- EXERCISE
The records below must be reproduced exactly. Strip out the pictures.

- DATASET CONTENT

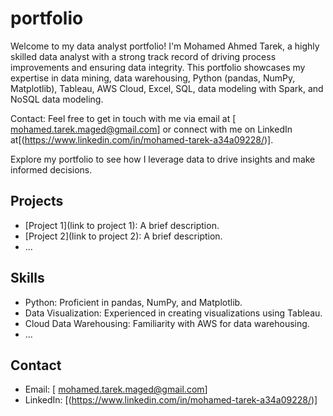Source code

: # portfolio
Welcome to my data analyst portfolio! I'm Mohamed Ahmed Tarek, a highly skilled data analyst with a strong track record of driving process improvements and ensuring data integrity. This portfolio showcases my expertise in data mining, data warehousing, Python (pandas, NumPy, Matplotlib), Tableau, AWS Cloud, Excel, SQL, data modeling with Spark, and NoSQL data modeling.


Contact: Feel free to get in touch with me via email at [	mohamed.tarek.maged@gmail.com] or connect with me on LinkedIn at[(https://www.linkedin.com/in/mohamed-tarek-a34a09228/)].

Explore my portfolio to see how I leverage data to drive insights and make informed decisions.



## Projects
- [Project 1](link to project 1): A brief description.
- [Project 2](link to project 2): A brief description.
- ...

## Skills
- Python: Proficient in pandas, NumPy, and Matplotlib.
- Data Visualization: Experienced in creating visualizations using Tableau.
- Cloud Data Warehousing: Familiarity with AWS for data warehousing.
- ...

## Contact
- Email: [	mohamed.tarek.maged@gmail.com]
- LinkedIn: [(https://www.linkedin.com/in/mohamed-tarek-a34a09228/)]
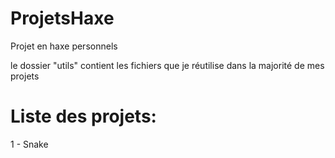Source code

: # ProjetsHaxe
Projet en haxe personnels

le dossier "utils" contient les fichiers que je réutilise dans la majorité de mes projets

# Liste des projets:
 1 - Snake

- ANSWER TO THIS PROBLEM
Source code

: # portfolio
Welcome to my data analyst portfolio! I'm Mohamed Ahmed Tarek, a highly skilled data analyst with a strong track record of driving process improvements and ensuring data integrity. This portfolio showcases my expertise in data mining, data warehousing, Python (pandas, NumPy, Matplotlib), Tableau, AWS Cloud, Excel, SQL, data modeling with Spark, and NoSQL data modeling.


Contact: Feel free to get in touch with me via email at [	mohamed.tarek.maged@gmail.com] or connect with me on LinkedIn at[(https://www.linkedin.com/in/mohamed-tarek-a34a09228/)].

Explore my portfolio to see how I leverage data to drive insights and make informed decisions.



## Projects
- [Project 1](link to project 1): A brief description.
- [Project 2](link to project 2): A brief description.
- ...

## Skills
- Python: Proficient in pandas, NumPy, and Matplotlib.
- Data Visualization: Experienced in creating visualizations using Tableau.
- Cloud Data Warehousing: Familiarity with AWS for data warehousing.
- ...

## Contact
- Email: [	mohamed.tarek.maged@gmail.com]
- LinkedIn: [(https://www.linkedin.com/in/mohamed-tarek-a34a09228/)]
Source code

: # ProjetsHaxe
Projet en haxe personnels

le dossier "utils" contient les fichiers que je réutilise dans la majorité de mes projets

# Liste des projets:
 1 - Snake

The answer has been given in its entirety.